Plain-text document sources
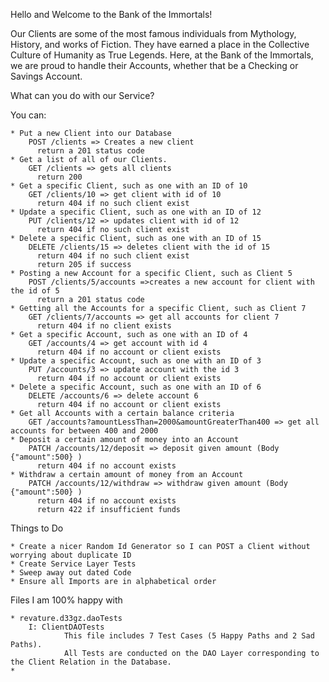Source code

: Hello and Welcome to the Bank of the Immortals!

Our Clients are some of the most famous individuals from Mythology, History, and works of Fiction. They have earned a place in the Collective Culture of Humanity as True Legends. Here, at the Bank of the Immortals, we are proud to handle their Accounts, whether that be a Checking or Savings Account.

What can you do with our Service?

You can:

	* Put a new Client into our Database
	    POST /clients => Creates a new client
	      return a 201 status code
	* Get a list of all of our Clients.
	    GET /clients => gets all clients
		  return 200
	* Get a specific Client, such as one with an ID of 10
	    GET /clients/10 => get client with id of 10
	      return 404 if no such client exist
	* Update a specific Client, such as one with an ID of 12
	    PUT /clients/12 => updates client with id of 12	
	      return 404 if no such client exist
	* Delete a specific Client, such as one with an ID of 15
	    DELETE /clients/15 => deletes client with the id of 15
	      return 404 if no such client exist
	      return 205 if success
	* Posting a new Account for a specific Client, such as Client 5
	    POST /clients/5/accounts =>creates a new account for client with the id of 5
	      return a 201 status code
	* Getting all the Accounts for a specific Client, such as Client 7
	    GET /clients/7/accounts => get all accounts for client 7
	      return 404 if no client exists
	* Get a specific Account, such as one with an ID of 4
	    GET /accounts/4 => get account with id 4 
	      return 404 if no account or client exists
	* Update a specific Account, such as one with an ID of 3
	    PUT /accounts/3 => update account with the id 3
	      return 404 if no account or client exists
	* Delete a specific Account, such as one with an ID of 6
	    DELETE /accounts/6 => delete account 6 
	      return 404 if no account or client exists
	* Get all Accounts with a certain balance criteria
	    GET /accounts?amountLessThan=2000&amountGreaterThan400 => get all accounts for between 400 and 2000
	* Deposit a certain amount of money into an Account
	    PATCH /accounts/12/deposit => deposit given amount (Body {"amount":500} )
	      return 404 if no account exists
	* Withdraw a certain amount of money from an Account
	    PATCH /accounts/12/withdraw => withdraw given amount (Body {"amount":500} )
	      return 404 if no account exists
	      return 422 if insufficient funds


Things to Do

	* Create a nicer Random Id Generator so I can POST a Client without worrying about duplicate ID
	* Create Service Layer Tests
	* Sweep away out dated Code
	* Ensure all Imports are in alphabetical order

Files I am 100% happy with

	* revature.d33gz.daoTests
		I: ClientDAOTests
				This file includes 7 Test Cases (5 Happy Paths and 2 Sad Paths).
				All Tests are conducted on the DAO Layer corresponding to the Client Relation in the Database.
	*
* * *
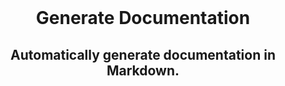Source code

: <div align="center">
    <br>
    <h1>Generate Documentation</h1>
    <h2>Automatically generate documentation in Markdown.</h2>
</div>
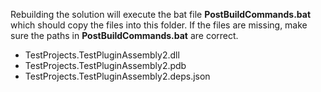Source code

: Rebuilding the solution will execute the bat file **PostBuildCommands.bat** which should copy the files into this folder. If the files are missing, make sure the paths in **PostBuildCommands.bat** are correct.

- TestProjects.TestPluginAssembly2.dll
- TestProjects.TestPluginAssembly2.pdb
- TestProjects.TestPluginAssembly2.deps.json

**YOUR OBJECTIVE**: Write out each line above that contains the word "Layer".

**EXERCISE SOLUTION**:
	* Create Service Layer Tests
				All Tests are conducted on the DAO Layer corresponding to the Client Relation in the Database.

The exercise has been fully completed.